■ **WORK REQUIRED**: Count, in the entries, the lines with "starting". Answer with the number only.

Content starts

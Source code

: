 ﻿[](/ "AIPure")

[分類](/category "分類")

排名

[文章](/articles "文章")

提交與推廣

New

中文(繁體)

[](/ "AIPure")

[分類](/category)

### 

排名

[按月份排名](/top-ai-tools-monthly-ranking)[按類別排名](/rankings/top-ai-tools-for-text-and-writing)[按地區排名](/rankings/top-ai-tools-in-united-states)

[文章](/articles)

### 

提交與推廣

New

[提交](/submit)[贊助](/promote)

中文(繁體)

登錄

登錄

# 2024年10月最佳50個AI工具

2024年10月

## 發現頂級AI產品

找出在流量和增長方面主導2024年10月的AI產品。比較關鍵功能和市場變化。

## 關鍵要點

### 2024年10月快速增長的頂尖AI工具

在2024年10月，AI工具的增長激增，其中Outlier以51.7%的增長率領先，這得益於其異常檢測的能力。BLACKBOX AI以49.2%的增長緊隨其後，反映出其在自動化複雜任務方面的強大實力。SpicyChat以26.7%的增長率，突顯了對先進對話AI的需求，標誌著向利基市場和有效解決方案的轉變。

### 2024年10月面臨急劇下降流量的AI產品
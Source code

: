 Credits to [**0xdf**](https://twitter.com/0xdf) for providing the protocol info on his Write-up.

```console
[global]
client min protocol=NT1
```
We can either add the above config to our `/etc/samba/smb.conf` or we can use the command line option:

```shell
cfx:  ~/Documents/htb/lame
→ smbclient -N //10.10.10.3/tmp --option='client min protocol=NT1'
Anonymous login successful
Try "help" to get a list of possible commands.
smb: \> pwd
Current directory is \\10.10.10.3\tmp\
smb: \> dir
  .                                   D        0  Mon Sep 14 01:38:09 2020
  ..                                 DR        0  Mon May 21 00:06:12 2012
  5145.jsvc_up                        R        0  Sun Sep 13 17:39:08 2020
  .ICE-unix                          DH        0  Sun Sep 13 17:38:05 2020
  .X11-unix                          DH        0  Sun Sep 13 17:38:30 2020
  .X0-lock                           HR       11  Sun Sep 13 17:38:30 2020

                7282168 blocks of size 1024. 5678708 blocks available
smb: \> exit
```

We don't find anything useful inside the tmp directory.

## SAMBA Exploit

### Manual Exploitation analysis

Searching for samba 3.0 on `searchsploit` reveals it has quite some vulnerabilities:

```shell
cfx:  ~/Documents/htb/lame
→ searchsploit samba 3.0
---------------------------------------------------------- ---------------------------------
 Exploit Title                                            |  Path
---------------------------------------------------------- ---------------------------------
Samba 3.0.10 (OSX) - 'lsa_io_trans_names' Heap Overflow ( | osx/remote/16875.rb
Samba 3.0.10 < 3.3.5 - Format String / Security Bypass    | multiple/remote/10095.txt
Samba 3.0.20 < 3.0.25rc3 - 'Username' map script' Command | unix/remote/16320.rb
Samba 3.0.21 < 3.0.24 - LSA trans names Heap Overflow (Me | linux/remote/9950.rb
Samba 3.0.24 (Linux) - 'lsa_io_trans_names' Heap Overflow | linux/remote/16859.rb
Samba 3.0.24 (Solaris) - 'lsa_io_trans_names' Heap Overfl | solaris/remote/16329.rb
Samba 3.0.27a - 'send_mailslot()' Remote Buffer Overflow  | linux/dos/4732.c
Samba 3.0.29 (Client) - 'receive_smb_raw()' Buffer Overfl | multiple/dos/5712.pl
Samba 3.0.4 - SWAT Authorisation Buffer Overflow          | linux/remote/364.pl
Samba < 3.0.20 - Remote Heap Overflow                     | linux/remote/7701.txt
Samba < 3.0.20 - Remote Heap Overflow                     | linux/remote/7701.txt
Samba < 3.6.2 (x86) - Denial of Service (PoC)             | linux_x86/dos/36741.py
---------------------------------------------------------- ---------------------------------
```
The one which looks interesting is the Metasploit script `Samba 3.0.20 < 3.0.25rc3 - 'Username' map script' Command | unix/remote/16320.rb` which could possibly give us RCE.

Content ends
Content starts

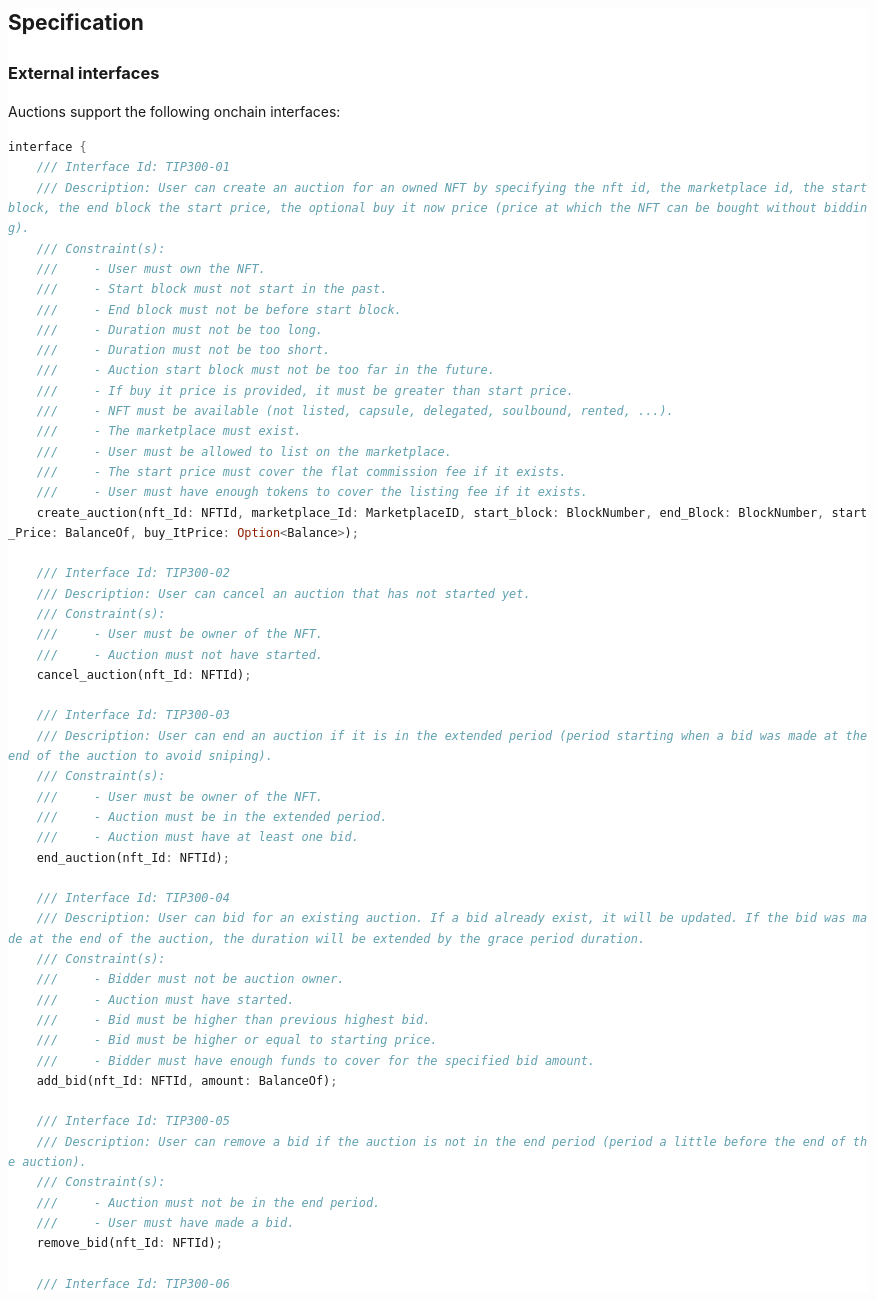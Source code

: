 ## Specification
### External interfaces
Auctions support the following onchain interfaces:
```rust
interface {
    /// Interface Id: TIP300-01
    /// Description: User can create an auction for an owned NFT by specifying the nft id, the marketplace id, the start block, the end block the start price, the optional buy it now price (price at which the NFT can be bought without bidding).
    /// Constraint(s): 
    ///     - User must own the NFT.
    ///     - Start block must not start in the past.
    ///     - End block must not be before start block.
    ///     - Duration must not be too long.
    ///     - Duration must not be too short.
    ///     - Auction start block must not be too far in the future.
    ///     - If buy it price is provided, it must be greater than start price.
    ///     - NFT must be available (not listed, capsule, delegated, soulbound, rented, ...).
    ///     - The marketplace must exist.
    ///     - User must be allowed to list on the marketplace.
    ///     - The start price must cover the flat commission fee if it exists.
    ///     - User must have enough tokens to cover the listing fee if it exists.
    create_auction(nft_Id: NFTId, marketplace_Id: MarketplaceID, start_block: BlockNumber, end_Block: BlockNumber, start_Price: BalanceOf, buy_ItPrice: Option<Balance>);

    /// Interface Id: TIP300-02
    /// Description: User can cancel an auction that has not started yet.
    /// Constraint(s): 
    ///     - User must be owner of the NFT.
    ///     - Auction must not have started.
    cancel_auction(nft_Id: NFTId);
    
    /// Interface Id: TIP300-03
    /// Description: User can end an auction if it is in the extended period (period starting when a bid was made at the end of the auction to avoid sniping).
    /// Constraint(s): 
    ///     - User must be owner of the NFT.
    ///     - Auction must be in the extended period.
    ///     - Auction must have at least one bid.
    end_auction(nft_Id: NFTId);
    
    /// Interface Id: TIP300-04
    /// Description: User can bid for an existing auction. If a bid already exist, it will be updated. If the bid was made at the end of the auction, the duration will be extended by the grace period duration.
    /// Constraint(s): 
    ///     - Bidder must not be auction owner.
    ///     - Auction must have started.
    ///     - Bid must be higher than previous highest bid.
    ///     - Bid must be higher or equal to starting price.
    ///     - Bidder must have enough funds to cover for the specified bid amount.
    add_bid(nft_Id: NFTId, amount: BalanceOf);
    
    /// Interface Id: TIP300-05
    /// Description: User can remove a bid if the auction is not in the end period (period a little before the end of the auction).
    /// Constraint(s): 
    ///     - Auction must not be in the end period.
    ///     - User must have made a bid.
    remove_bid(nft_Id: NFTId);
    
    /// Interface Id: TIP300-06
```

Content ends
Content starts

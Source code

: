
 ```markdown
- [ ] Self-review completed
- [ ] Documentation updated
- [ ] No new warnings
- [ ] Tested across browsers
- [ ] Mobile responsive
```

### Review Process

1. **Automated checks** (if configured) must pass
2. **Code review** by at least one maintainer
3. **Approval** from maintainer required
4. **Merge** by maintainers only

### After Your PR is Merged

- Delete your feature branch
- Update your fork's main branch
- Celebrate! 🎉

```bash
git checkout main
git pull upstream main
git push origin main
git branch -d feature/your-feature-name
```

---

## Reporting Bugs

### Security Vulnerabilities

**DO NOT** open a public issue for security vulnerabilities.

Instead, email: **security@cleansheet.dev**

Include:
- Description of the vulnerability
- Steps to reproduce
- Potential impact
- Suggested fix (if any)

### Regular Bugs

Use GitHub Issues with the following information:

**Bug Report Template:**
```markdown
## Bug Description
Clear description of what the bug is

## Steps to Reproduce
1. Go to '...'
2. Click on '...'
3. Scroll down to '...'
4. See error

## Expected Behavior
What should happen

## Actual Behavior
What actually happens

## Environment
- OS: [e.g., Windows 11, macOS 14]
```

Content ends

■ **EXERCISE RESULT**: 2